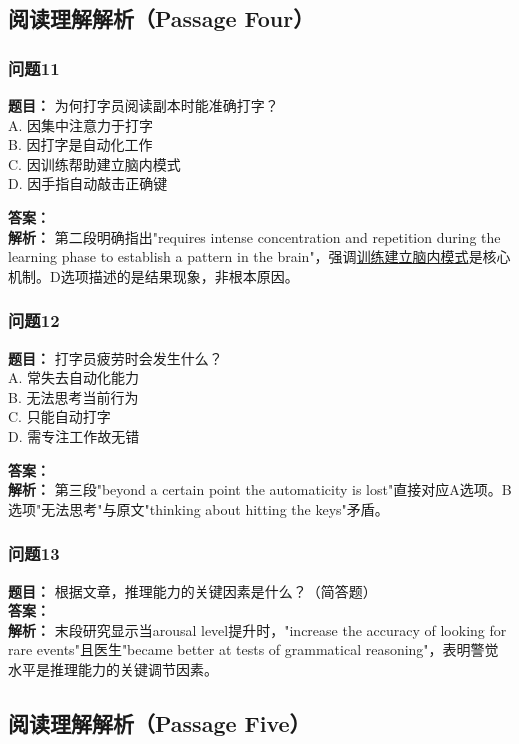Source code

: \documentclass{article}
\begin{document}
%
\subsection*{阅读理解解析（Passage Four）}

\subsubsection*{问题11}
\textbf{题目：} 为何打字员阅读副本时能准确打字？\\
A. 因集中注意力于打字 \\
B. 因打字是自动化工作 \\
C. 因训练帮助建立脑内模式 \\
D. 因手指自动敲击正确键

\textbf{答案：}  \\
\textbf{解析：} 第二段明确指出"requires intense concentration and repetition during the learning phase to establish a pattern in the brain"，强调\underline{训练建立脑内模式}是核心机制。D选项描述的是结果现象，非根本原因。

\subsubsection*{问题12}
\textbf{题目：} 打字员疲劳时会发生什么？\\
A. 常失去自动化能力 \\
B. 无法思考当前行为 \\
C. 只能自动打字 \\
D. 需专注工作故无错

\textbf{答案：}  \\
\textbf{解析：} 第三段"beyond a certain point the automaticity is lost"直接对应A选项。B选项"无法思考"与原文"thinking about hitting the keys"矛盾。

\subsubsection*{问题13}
\textbf{题目：} 根据文章，推理能力的关键因素是什么？（简答题）\\
\textbf{答案：}  \\
\textbf{解析：} 末段研究显示当arousal level提升时，"increase the accuracy of looking for rare events"且医生"became better at tests of grammatical reasoning"，表明警觉水平是推理能力的关键调节因素。

\subsection*{阅读理解解析（Passage Five）}
\end{document}
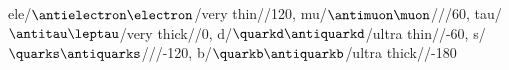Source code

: ele/$\antielectron\electron$/very thin//120,
mu/$\antimuon\muon$///60,
tau/$\antitau\leptau$/very thick//0,
d/$\quarkd\antiquarkd$/ultra thin//-60,
s/$\quarks\antiquarks$///-120,
b/$\quarkb\antiquarkb$/ultra thick//-180
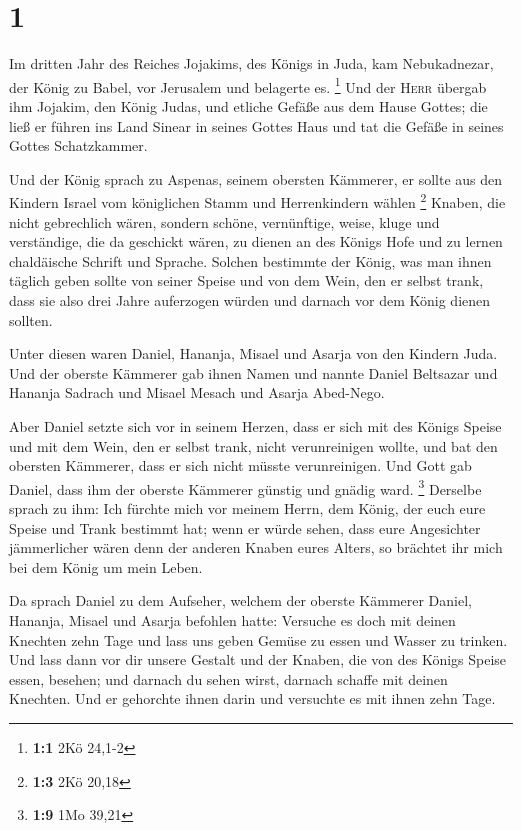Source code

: \hypertarget{section}{%
\section{1}\label{section}}

 Im dritten Jahr des Reiches Jojakims, des Königs in Juda,
kam Nebukadnezar, der König zu Babel, vor Jerusalem und belagerte es.
\footnote{\textbf{1:1} 2Kö 24,1-2}  Und der \textsc{Herr}
übergab ihm Jojakim, den König Judas, und etliche Gefäße aus dem Hause
Gottes; die ließ er führen ins Land Sinear in seines Gottes Haus und tat
die Gefäße in seines Gottes Schatzkammer.

 Und der König sprach zu Aspenas, seinem obersten
Kämmerer, er sollte aus den Kindern Israel vom königlichen Stamm und
Herrenkindern wählen \footnote{\textbf{1:3} 2Kö 20,18} 
Knaben, die nicht gebrechlich wären, sondern schöne, vernünftige, weise,
kluge und verständige, die da geschickt wären, zu dienen an des Königs
Hofe und zu lernen chaldäische Schrift und Sprache. 
Solchen bestimmte der König, was man ihnen täglich geben sollte von
seiner Speise und von dem Wein, den er selbst trank, dass sie also drei
Jahre auferzogen würden und darnach vor dem König dienen sollten.

 Unter diesen waren Daniel, Hananja, Misael und Asarja von
den Kindern Juda.  Und der oberste Kämmerer gab ihnen
Namen und nannte Daniel Beltsazar und Hananja Sadrach und Misael Mesach
und Asarja Abed-Nego.

 Aber Daniel setzte sich vor in seinem Herzen, dass er
sich mit des Königs Speise und mit dem Wein, den er selbst trank, nicht
verunreinigen wollte, und bat den obersten Kämmerer, dass er sich nicht
müsste verunreinigen.  Und Gott gab Daniel, dass ihm der
oberste Kämmerer günstig und gnädig ward. \footnote{\textbf{1:9} 1Mo
  39,21}  Derselbe sprach zu ihm: Ich fürchte mich vor
meinem Herrn, dem König, der euch eure Speise und Trank bestimmt hat;
wenn er würde sehen, dass eure Angesichter jämmerlicher wären denn der
anderen Knaben eures Alters, so brächtet ihr mich bei dem König um mein
Leben.

 Da sprach Daniel zu dem Aufseher, welchem der oberste
Kämmerer Daniel, Hananja, Misael und Asarja befohlen hatte:
 Versuche es doch mit deinen Knechten zehn Tage und lass
uns geben Gemüse zu essen und Wasser zu trinken.  Und
lass dann vor dir unsere Gestalt und der Knaben, die von des Königs
Speise essen, besehen; und darnach du sehen wirst, darnach schaffe mit
deinen Knechten.  Und er gehorchte ihnen darin und
versuchte es mit ihnen zehn Tage.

• • •

Show each line of the data that contains the string "geben".

### [Answer]
Solchen bestimmte der König, was man ihnen täglich geben sollte von
uns geben Gemüse zu essen und Wasser zu trinken.  Und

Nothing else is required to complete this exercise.